First Drive: Volkswagen Sharan
Sector: Large MPV Price: £26,300–£36,280 Fuel: 42.2–56.5mpg CO2: 130–156g/km
Over a two-decade lifespan, Volkswagen has carved out some surprisingly broad global niches for the Sharan. The seven-seat MPV, beloved of expanding families and taxi operators in the UK, is a popular executive carrier in China, while many European markets have adopted this as a modern-day lifestyle vehicle cut from the same cloth as the Kombi.
In the UK, it’s never really found that same fashionable or luxurious niche. It tops a three-tier MVP range alongside the underrated Golf SV and popular Touran, and the latter’s size and seven-seat versatility mean it outsells the Sharan three-fold. At the lifestyle end of Volkswagen’s people-movers, around a thousand Caravelle buyers opt for a share of the Kombi’s bloodline every year.
So the range here is small. Volkswagen sells 3,500 per year in the UK, of which 70% go to fleets, and business demand is driven by practicality – it’s a popular model with private hire companies and user-choosers with growing families. There’s no place for the executive-class six-seat version or the five-seater with the cavernous cargo area in British showrooms.
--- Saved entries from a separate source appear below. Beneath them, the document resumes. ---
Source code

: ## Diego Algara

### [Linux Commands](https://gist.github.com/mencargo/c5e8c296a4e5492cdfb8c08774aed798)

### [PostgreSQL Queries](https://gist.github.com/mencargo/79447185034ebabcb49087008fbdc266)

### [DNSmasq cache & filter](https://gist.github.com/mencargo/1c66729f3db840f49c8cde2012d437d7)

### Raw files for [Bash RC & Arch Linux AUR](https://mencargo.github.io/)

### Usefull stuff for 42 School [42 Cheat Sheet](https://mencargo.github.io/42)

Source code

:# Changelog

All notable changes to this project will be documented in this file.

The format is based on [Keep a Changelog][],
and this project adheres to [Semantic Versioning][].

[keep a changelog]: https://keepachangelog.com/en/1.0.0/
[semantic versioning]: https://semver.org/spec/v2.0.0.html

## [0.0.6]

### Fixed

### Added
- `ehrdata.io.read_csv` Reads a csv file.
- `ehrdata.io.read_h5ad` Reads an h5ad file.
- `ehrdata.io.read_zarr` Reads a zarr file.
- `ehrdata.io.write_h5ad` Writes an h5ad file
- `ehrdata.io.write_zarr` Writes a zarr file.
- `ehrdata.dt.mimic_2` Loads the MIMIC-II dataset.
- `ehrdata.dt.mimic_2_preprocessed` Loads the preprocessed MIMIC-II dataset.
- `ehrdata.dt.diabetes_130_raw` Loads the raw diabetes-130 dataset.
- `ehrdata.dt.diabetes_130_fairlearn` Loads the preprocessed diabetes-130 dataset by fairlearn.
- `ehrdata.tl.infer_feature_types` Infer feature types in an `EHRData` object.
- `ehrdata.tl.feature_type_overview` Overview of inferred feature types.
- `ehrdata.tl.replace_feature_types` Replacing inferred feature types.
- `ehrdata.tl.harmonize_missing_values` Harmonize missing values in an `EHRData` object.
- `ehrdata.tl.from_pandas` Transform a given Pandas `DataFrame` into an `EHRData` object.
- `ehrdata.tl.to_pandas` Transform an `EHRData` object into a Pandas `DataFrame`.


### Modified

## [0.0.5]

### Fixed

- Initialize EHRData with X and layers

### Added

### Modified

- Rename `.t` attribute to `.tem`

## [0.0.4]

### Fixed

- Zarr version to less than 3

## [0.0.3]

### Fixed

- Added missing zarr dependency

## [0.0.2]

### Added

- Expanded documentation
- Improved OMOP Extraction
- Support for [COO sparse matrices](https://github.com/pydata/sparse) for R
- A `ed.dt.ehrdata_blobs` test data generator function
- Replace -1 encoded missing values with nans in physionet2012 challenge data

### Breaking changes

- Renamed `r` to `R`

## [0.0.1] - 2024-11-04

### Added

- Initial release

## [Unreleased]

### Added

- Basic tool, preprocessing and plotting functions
The space and versatility on offer is impressive, with individually adjustable middle row seats to increase shoulder and headroom, and comfortable space for two adults in the back. Six of the seats fold flat, while the five rear seats have ISOFIX points, and thus the potential to move a headache-inducing volume of under-fours.
But it manages not to feel like a van. Ride quality is excellent, regardless of wheel choice, and the controls are light for low-speed manoeuvres, but it has a tendency to roll through corners.
Behind subtle styling updates, the engine range now includes three Euro 6 compliant 2.0-litre diesels. The 148 and 182bhp versions – both shared with the Golf – replace outgoing 138 and 168bhp diesels in the previous car, and there’s a new 113bhp unit as an entry-point, only offered on the S trim. It’s almost petrol-like in its refinement and lack of vibration through the cabin.
Volkswagen reckons most of the volume will come from the 148bhp engine, with sales weighted towards the six-speed DSG transmission. This matches the fuel economy of a manual gearbox and adds between £1,405 and £1,350 to the price of the car, depending on the trim level.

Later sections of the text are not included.